E se Jair fosse Jaíra?

E se Jair fosse Jaíra?

Colunista do jornal O Globo, veículo que pertence ao grupo de comunicação que liderou o golpe de Estado alicerçado na misoginia contra a Presidenta Dilma Rousseff, publica artigo que toca em um dos pontos nevrálgicos da sociedade brasileira: o machismo, a misoginia e a incapacidade de reflexão autocrítica dos principais atores políticos, intelectuais e instituições. O resultado está aí.

Por Martha Batalha - É um exercício interessante: imaginar que Jair é Jaíra. Cabelo armado e com luzes, olhos claros, a pele branca o suficiente para considerar-se pura de raça. Jaíra num tailleur tom pastel, querendo muito ser ditadora, mas tendo que se dirigir ao povo depois do fiasco do 7 de Setembro, para dizer: “Minhas palavras, por vezes contundentes, decorrem do calor do momento.”

O que o povo brasileiro diria?

Menopausa. É o que dá, botar mulher para dirigir o país.

Imagine se Jaíra poderia dizer: “Eu tive quatro mulheres. Na quinta, o esperma fraquejou e saiu um menino.” Se ela usaria um pronunciamento em cadeia nacional para falar com orgulho da filha caçula: “Ela pegava todo mundo no condomínio”. E qual seria a reação dos brasileiros se, num áudio vazado de uma reunião ministerial, eles ouvissem uma líder mulher dizer tantos c%*#alhos, px?*#rras e mer%&das? Qual o tamanho da ferida no moralismo brasileiro, se fosse uma Jaíra a constranger o presidente de Portugal com piadas de baixo calão?

Teria ela a mesma influência sobre os caminhoneiros? Seriam eles leais a Jaíra, quem sabe num estilo Evandro Mesquita, faróis baixos, para-choque duro?

Desconfio que no caso de Jaíra os pedidos de impeachment estariam fora da gaveta, deputados de direita e esquerda certos de que a presidente não estava apta para governar o país, e o tchau querida teria sido proferido há tempos pela oposição.

Jaíra não duraria três anos, Jaíra não poderia ser tão incompetente quanto Jair. Ela jamais poderia se dirigir ao povo ou ao seus pares aos berros e palavrões, não seria agraciada com a mesma tolerância que é dada a um Jair. Imagino o tamanho da raiva, se fosse uma mulher responsável por diminuir o PIB, aumentar a inflação, fazer o dólar extrapolar 5 reais e a gasolina passar dos 7, estar envolvida no esquema de propina de vacinas e na morte de quase 600 mil brasileiros. Mesmo se fosse fascista, racista, machista e corrupta, ela jamais poderia ser tão inepta e mal-educada quanto Jair. Ela não ficaria.

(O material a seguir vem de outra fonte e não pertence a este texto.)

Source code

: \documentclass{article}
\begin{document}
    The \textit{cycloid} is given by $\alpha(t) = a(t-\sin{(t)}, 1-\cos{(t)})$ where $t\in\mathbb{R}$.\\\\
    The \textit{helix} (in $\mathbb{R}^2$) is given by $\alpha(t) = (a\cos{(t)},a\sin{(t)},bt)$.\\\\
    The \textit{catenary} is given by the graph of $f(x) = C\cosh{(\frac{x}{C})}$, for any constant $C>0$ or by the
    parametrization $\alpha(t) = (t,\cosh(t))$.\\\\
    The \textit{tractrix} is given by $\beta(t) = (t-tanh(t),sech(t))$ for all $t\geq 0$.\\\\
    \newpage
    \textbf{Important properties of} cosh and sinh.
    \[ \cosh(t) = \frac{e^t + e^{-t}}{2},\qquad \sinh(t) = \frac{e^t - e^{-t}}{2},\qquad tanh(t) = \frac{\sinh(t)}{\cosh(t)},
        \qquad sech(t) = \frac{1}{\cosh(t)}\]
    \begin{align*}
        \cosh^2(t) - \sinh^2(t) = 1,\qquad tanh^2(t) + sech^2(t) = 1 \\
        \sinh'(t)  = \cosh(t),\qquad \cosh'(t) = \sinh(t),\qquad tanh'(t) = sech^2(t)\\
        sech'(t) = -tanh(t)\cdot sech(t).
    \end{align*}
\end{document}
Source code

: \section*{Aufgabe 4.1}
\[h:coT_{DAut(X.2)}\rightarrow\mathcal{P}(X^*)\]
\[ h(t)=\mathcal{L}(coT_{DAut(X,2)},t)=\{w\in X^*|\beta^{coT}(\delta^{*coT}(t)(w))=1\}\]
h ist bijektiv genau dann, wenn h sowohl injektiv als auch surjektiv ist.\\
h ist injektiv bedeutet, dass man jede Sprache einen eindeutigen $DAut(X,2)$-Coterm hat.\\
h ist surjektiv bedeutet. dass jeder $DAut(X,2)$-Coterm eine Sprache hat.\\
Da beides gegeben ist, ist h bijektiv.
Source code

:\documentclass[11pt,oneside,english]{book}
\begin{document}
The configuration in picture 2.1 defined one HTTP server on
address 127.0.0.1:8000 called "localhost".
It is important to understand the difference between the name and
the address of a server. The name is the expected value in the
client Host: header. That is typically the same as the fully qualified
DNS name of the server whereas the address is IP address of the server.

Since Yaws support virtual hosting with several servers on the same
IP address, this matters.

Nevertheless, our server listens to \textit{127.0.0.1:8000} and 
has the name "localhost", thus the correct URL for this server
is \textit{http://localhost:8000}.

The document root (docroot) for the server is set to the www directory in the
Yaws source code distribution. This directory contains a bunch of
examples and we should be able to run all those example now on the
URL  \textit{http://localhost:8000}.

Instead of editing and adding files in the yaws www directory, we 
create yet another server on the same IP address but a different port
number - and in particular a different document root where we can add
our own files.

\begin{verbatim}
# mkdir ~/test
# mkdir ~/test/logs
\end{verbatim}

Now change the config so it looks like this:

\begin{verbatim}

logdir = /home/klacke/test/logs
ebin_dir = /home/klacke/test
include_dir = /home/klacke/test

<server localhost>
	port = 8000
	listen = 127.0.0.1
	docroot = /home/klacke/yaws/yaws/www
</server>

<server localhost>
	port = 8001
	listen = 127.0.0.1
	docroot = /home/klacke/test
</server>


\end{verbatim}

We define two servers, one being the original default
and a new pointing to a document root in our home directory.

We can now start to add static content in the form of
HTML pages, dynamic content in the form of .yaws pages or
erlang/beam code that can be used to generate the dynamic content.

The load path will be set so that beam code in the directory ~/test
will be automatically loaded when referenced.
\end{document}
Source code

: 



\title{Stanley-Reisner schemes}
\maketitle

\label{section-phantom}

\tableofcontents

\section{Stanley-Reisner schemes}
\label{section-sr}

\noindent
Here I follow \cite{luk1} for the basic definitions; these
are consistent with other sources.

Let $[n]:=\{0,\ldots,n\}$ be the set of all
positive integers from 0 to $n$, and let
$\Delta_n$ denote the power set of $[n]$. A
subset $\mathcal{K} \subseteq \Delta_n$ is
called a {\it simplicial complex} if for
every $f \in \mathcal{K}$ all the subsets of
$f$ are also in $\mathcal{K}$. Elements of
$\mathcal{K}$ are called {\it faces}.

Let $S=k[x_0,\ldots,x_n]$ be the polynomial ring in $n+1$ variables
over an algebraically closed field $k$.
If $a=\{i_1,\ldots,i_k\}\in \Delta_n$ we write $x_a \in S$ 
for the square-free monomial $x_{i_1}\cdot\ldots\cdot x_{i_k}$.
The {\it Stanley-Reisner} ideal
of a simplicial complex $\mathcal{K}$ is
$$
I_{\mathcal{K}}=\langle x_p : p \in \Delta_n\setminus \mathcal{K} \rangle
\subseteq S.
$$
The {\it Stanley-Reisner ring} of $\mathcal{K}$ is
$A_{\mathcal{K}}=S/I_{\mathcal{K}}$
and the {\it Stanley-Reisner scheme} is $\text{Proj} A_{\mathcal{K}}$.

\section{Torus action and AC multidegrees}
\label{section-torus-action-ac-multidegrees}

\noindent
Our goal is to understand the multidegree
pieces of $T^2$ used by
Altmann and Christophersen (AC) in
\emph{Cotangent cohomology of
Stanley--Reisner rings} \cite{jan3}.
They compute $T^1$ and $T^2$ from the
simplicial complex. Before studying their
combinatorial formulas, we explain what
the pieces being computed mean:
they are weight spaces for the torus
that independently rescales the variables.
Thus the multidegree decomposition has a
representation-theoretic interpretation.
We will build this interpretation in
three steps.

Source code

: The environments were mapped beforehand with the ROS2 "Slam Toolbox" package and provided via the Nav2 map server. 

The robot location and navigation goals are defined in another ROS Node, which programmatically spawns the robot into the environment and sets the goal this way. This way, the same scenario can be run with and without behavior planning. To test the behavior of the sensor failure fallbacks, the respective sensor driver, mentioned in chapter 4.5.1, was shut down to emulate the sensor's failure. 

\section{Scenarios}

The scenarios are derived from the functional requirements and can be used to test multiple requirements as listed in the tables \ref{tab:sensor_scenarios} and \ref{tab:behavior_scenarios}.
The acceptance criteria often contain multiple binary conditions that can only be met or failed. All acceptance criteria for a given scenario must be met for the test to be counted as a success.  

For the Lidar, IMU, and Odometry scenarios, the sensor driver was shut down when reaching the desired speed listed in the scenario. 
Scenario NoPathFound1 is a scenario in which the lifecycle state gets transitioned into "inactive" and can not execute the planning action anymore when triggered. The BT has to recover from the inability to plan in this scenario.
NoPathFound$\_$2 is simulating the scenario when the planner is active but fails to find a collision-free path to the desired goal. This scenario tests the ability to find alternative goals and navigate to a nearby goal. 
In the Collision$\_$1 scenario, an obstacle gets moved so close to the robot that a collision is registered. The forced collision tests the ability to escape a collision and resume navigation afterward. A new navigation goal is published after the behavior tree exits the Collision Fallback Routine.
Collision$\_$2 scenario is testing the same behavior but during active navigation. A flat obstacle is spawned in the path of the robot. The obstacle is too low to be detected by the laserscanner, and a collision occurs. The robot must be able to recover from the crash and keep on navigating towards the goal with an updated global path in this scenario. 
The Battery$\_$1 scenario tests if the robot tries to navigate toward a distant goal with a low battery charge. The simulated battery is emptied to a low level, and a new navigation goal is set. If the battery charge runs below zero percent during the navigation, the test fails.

A senadora Kátia Abreu, num momento de estranha inspiração, pediu gravatas de presente aos colegas de Senado, e mandou fazer com elas uma saia pavorosa, capaz de descolar a retina da Glorinha Kalil. Penso nela de vez em quando (e quando penso, desejo que a senadora tenha ao menos lavado as gravatas antes de tal customização) e tenho dúvidas se a ideia é genial ou horripilante, ou os dois. Eu me pergunto se ela fez a saia para contar com a aprovação dos colegas, o modelo como símbolo de submissão e usada por submissão, ou se fez para, diante da aprovação dos pares, plantar uma distração subconsciente, a ilusão da subserviência, para assim avançar as próprias pautas.

No Brasil, há muitas Kátias e nenhuma Jaíra, porque o tipo de sociedade que viabiliza um Jair é o mesmo que inviabiliza mulheres de agirem como ele, restando a elas o querer pouco ou o agir calculado, a manipulação do outro, vulnerável pela vaidade e pela urgência em parecer superior. Não está dando muito certo, parece. Já faz uns 500 anos que parece que não dá certo.